• _TASK INSTRUCTIONS_:
Beginning at the top of the entries below, retype each line exactly until the line containing "这是 II, p.~54 的定理 3 与 I, p.~18 的命题 6 的直接推论。" has been written out; include no pictures and no later lines.

• _Items from a data source_:

● ● ● ●

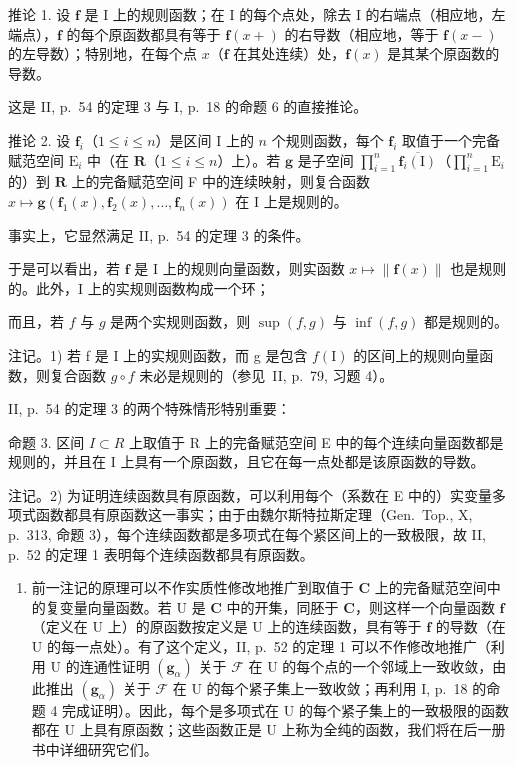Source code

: 推论 1. 设 \(\mathbf{f}\) 是 I 上的规则函数；在 I 的每个点处，除去 I 的右端点（相应地，左端点），\(\mathbf{f}\) 的每个原函数都具有等于 \(\mathbf{f}(x+)\) 的右导数（相应地，等于 \(\mathbf{f}(x-)\) 的左导数）；特别地，在每个点 \(x\)（\(\mathbf{f}\) 在其处连续）处，\(\mathbf{f}(x)\) 是其某个原函数的导数。

这是 II, p.~54 的定理 3 与 I, p.~18 的命题 6 的直接推论。

推论 2. 设 \(\mathbf{f}_i\)（\(1 \leqslant i \leqslant n\)）是区间 I 上的 \(n\) 个规则函数，每个 \(\mathbf{f}_i\) 取值于一个完备赋范空间 \(\mathrm{E}_i\) 中（在 \(\mathbf{R}\)（\(1 \leqslant i \leqslant n\)）上）。若 \(\mathbf{g}\) 是子空间 \(\prod_{i=1}^{n} \overline{\mathbf{f}_i(\mathrm{I})}\)（\(\prod_{i=1}^{n} \mathrm{E}_i\) 的）到 \(\mathbf{R}\) 上的完备赋范空间 F 中的连续映射，则复合函数 \(x \mapsto \mathbf{g}(\mathbf{f}_1(x), \mathbf{f}_2(x), \ldots, \mathbf{f}_n(x))\) 在 I 上是规则的。

事实上，它显然满足 II, p.~54 的定理 3 的条件。

于是可以看出，若 \(\mathbf{f}\) 是 I 上的规则向量函数，则实函数 \(x\mapsto \| \mathbf{f}(x)\|\) 也是规则的。此外，I 上的实规则函数构成一个环；

而且，若 \(f\) 与 \(g\) 是两个实规则函数，则 \(\sup(f, g)\) 与 \(\inf(f, g)\) 都是规则的。

注记。1) 若 f 是 I 上的实规则函数，而 g 是包含 \(f(\mathrm{I})\) 的区间上的规则向量函数，则复合函数 \(g \circ f\) 未必是规则的（参见~II, p.~79, 习题 4）。

II, p.~54 的定理 3 的两个特殊情形特别重要：

命题 3. 区间 \(I \subset R\) 上取值于 R 上的完备赋范空间 E 中的每个连续向量函数都是规则的，并且在 I 上具有一个原函数，且它在每一点处都是该原函数的导数。

注记。2) 为证明连续函数具有原函数，可以利用每个（系数在 E 中的）实变量多项式函数都具有原函数这一事实；由于由魏尔斯特拉斯定理（Gen.~Top., X, p.~313, 命题 3），每个连续函数都是多项式在每个紧区间上的一致极限，故 II, p.~52 的定理 1 表明每个连续函数都具有原函数。

\begin{enumerate}
\def\labelenumi{\arabic{enumi})}
\setcounter{enumi}{2}
\tightlist
\item
  前一注记的原理可以不作实质性修改地推广到取值于 \(\mathbf{C}\) 上的完备赋范空间中的复变量向量函数。若 \(\mathrm{U}\) 是 \(\mathbf{C}\) 中的开集，同胚于 \(\mathbf{C}\)，则这样一个向量函数 \(\mathbf{f}\)（定义在 \(\mathrm{U}\) 上）的原函数按定义是 \(\mathrm{U}\) 上的连续函数，具有等于 \(\mathbf{f}\) 的导数（在 \(\mathrm{U}\) 的每一点处）。有了这个定义，II, p.~52 的定理 1 可以不作修改地推广（利用 \(\mathrm{U}\) 的连通性证明 \((\mathbf{g}_{\alpha})\) 关于 \(\mathcal{F}\) 在 \(\mathrm{U}\) 的每个点的一个邻域上一致收敛，由此推出 \((\mathbf{g}_{\alpha})\) 关于 \(\mathcal{F}\) 在 \(\mathrm{U}\) 的每个紧子集上一致收敛；再利用 I, p.~18 的命题 4 完成证明）。因此，每个是多项式在 \(\mathrm{U}\) 的每个紧子集上的一致极限的函数都在 \(\mathrm{U}\) 上具有原函数；这些函数正是 \(\mathrm{U}\) 上称为全纯的函数，我们将在后一册书中详细研究它们。
\end{enumerate}

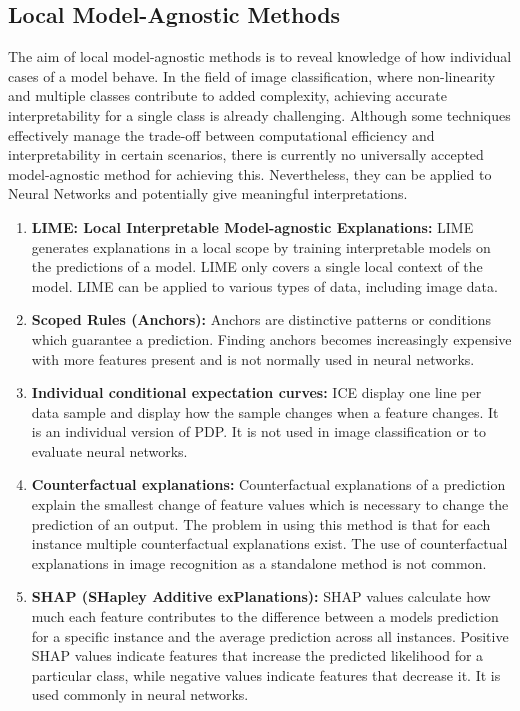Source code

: \subsection{Local Model-Agnostic Methods}

The aim of local model-agnostic methods is to reveal knowledge of how individual cases of a model behave. In the field of image classification, where non-linearity and multiple classes contribute to added complexity, achieving accurate interpretability for a single class is already challenging. Although some techniques effectively manage the trade-off between computational efficiency and interpretability in certain scenarios, there is currently no universally accepted model-agnostic method for achieving this. Nevertheless, they can be applied to Neural Networks and potentially give meaningful interpretations.

\begin{enumerate}
	\item \textbf{LIME: Local Interpretable Model-agnostic Explanations:} LIME\cite{ribeiro2016should} generates explanations in a local scope by training interpretable models on the predictions of a model. LIME only covers a single local context of the model. LIME can be applied to various types of data, including image data.
	\item \textbf{Scoped Rules (Anchors):} Anchors \cite{ribeiro2018} are distinctive patterns or conditions which guarantee a prediction. Finding anchors becomes increasingly expensive with more features present and is not normally used in neural networks. 
	\item \textbf{Individual conditional expectation curves:} ICE \cite{goldstein2014peeking} display one line per data sample and display how the sample changes when a feature changes. It is an individual version of PDP. It is not used in image classification or to evaluate neural networks.
	\item \textbf{Counterfactual explanations:} Counterfactual explanations \cite{wachter2017counterfactual} of a prediction explain the smallest change of feature values which is necessary to change the prediction of an output. The problem in using this method is that for each instance multiple counterfactual explanations exist. The use of counterfactual explanations in image recognition as a standalone method is not common.
	\item \textbf{SHAP (SHapley Additive exPlanations):} SHAP values \cite{lundberg2017unified} calculate how much each feature contributes to the difference between a models prediction for a specific instance and the average prediction across all instances. Positive SHAP values indicate features that increase the predicted likelihood for a particular class, while negative values indicate features that decrease it. It is used commonly in neural networks.
\end{enumerate}

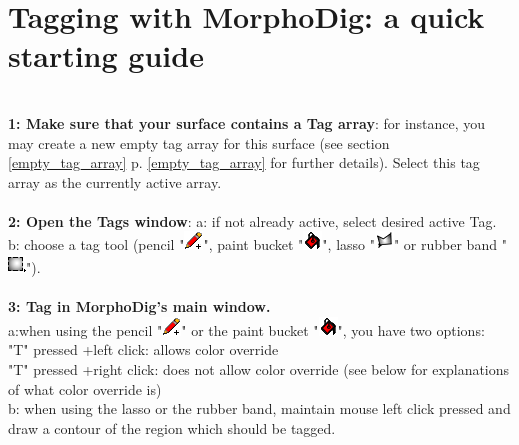 \section{Tagging with MorphoDig: a quick starting guide}\label{tag_starting_guide}
\textbf{\underline{}}\\
\textbf{1: Make sure that your surface contains a Tag array}: for instance, you may create a new empty tag array for this surface (see section \ref{empty_tag_array} p. \ref{empty_tag_array} for further details). Select this tag array as the currently active array.\\\\
\noindent
\textbf{2: Open the Tags window}: a: if not already active, select desired active Tag. b: choose a tag tool (pencil "\includegraphics[scale=0.7]{images/12/pencil.png}", paint bucket "\includegraphics[scale=0.7]{images/12/paint_bucket.png}", lasso "\includegraphics[scale=0.7]{images/12/lasso.png}" or  rubber band "\includegraphics[scale=0.7]{images/12/rubber_band.png}").  \\\\
\noindent
\textbf{3: Tag in MorphoDig's main window.} \\ a:when using the pencil "\includegraphics[scale=0.7]{images/12/pencil.png}" or the paint bucket "\includegraphics[scale=0.7]{images/12/paint_bucket.png}", you have two options:\\
 "T" pressed +left click: allows color override\\
 "T" pressed +right click: does not allow color override (see below for explanations of what color override is)\\
b: when using the lasso or the rubber band, maintain mouse left click pressed and draw a contour of the region which should be tagged.



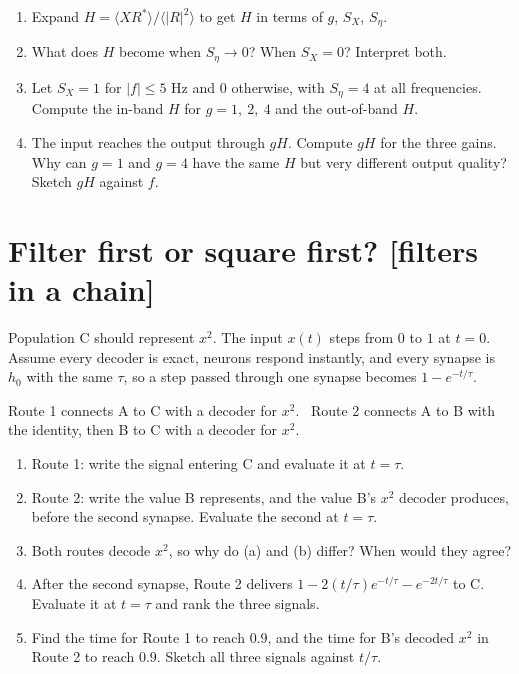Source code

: \documentclass[11pt,letterpaper]{article}
\begin{document}
\begin{enumerate}
\item Expand $H = \langle X R^* \rangle / \langle |R|^2 \rangle$ to get $H$ in terms of $g$, $S_X$, $S_\eta$.
\item What does $H$ become when $S_\eta \to 0$? When $S_X = 0$? Interpret both.
\item Let $S_X = 1$ for $|f| \le 5$ Hz and $0$ otherwise, with $S_\eta = 4$ at all frequencies. Compute the in-band $H$ for $g = 1,\ 2,\ 4$ and the out-of-band $H$.
\item The input reaches the output through $gH$. Compute $gH$ for the three gains. Why can $g = 1$ and $g = 4$ have the same $H$ but very different output quality? Sketch $gH$ against $f$.
\end{enumerate}

\section{Filter first or square first? \hfill [filters in a chain]}

Population C should represent $x^2$. The input $x(t)$ steps from $0$ to $1$ at $t = 0$. Assume every decoder is exact, neurons respond instantly, and every synapse is $h_0$ with the same $\tau$, so a step passed through one synapse becomes $1 - e^{-t/\tau}$.

Route 1 connects A to C with a decoder for $x^2$. \
Route 2 connects A to B with the identity, then B to C with a decoder for $x^2$.

\begin{enumerate}
\item Route 1: write the signal entering C and evaluate it at $t = \tau$.
\item Route 2: write the value B represents, and the value B's $x^2$ decoder produces, before the second synapse. Evaluate the second at $t = \tau$.
\item Both routes decode $x^2$, so why do (a) and (b) differ? When would they agree?
\item After the second synapse, Route 2 delivers $1 - 2(t/\tau) e^{-t/\tau} - e^{-2t/\tau}$ to C. Evaluate it at $t = \tau$ and rank the three signals.
\item Find the time for Route 1 to reach $0.9$, and the time for B's decoded $x^2$ in Route 2 to reach $0.9$. Sketch all three signals against $t/\tau$.
\end{enumerate}
\end{document}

● ● ● ●

• _EXERCISE RESULT_:
Source code

: 推论 1. 设 \(\mathbf{f}\) 是 I 上的规则函数；在 I 的每个点处，除去 I 的右端点（相应地，左端点），\(\mathbf{f}\) 的每个原函数都具有等于 \(\mathbf{f}(x+)\) 的右导数（相应地，等于 \(\mathbf{f}(x-)\) 的左导数）；特别地，在每个点 \(x\)（\(\mathbf{f}\) 在其处连续）处，\(\mathbf{f}(x)\) 是其某个原函数的导数。

这是 II, p.~54 的定理 3 与 I, p.~18 的命题 6 的直接推论。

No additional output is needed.